Naturally, it was because of the > and < brackets. Nuxt Security treats them as potentially malicious attempt to smuggle a script into the payload. Between me and you - this module is pretty good in protecting your Nuxt applications with little to no effort of setting it up, but then it keeps biting you back like that.

So this was the missing piece. It worked in my tests because the naive demo app is not concerned about security that much. But I chose to shield my homepage with more advanced protection, and it backfired.

To mitigate the problem, I am adding an internal mapping that translates angle brackets to text abbreviations on client and back when constructing the actual SQL query on the server. For user convenience I decided to keep them available instead of forcing everyone to learn they should use GT and LT abstraction.
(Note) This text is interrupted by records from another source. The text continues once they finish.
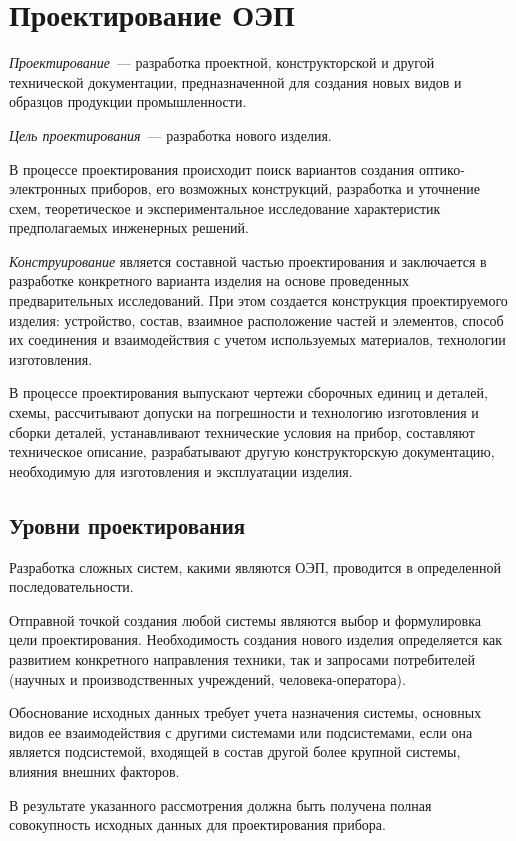\chapter{Проектирование ОЭП} 

\textit{Проектирование}~--- разработка проектной, конструкторской и другой технической документации, предназначенной для создания новых видов и образцов продукции промышленности.

\textit{Цель проектирования}~--- разработка нового изделия.

В процессе проектирования происходит поиск вариантов создания оптико-электронных приборов, его возможных конструкций, разработка и уточнение схем, теоретическое и экспериментальное исследование характеристик предполагаемых инженерных решений.

\textit{Конструирование} является составной частью проектирования и заключается в разработке конкретного варианта изделия на основе проведенных предварительных исследований. При этом создается конструкция проектируемого изделия: устройство, состав, взаимное расположение частей и элементов, способ их соединения и взаимодействия с учетом используемых материалов, технологии изготовления.

В процессе проектирования выпускают чертежи сборочных единиц и деталей, схемы, рассчитывают допуски на погрешности и технологию изготовления и сборки деталей, устанавливают технические условия на прибор, составляют техническое описание, разрабатывают другую конструкторскую документацию, необходимую для изготовления и эксплуатации изделия.

\section{Уровни проектирования}
Разработка сложных систем, какими являются ОЭП, проводится в определенной последовательности.

Отправной точкой создания любой системы являются выбор и формулировка цели проектирования. Необходимость создания нового изделия определяется как развитием конкретного направления техники, так и запросами потребителей (научных и производственных учреждений, человека-оператора). 

Обоснование исходных данных требует учета назначения системы, основных видов ее взаимодействия с другими системами или подсистемами, если она является подсистемой, входящей в состав другой более крупной системы, влияния внешних факторов.

В результате указанного рассмотрения должна быть получена полная совокупность исходных данных для проектирования прибора.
Despite the root cause and the solution itself isn't groundbreaking, I still thought the unique combination of circumstances is worth an article. I wanted to share following lessons learned from this debugging struggle:

  1. Don't be shy to ask AI for help - Even if you don't know the right question yet, just ask: "Why do I have this error?" Start explaining the situation and you may vibedebug the solution eventually. It keeps surprising me how effective this becomes lately.
  2. Isolate the problem - If backend seems not to respond properly, call it directly to abstract from possible interference. I should have known this after all those years in software development, yet I got lost in the frontend land and needed virtual assistant to pull me out.
  3. Take 3rd party SW in account - Maybe it is not just your code that causes the trouble. Maybe some other library is acting up (because of something in your code).
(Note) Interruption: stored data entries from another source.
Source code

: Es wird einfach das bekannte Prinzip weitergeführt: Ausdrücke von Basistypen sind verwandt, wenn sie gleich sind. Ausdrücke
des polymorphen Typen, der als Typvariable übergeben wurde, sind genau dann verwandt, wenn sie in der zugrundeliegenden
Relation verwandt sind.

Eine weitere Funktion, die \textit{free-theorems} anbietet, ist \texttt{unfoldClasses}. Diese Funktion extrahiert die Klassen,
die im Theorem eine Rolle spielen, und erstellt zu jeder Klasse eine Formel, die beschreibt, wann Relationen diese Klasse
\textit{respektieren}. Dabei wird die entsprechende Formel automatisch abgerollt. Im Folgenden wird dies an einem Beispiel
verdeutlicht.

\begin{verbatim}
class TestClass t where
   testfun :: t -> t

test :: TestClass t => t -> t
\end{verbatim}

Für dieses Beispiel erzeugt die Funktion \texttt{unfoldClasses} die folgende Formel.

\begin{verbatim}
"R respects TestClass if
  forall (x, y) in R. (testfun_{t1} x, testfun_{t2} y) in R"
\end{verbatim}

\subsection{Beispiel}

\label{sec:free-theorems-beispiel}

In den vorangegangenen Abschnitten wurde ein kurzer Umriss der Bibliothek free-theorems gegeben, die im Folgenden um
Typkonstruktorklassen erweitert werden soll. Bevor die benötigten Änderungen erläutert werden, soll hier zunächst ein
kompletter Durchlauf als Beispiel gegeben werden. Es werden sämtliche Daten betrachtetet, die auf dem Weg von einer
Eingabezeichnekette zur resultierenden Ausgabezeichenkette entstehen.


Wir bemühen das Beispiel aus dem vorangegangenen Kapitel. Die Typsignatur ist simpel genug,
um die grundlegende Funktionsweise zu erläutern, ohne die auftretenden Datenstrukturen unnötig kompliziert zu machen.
I have been developing software for at least two decades now. I feel like a senior and being treated as such. But as you can see, I keep getting stuck in trivial situations and feeling rather stupid afterwards. I believe this is part of the process. You keep running into the walls, keep falling down and keep raising up, being ready for more.

Thank you for reading this and may it help someone in the future. Until the next awkward issue to solve.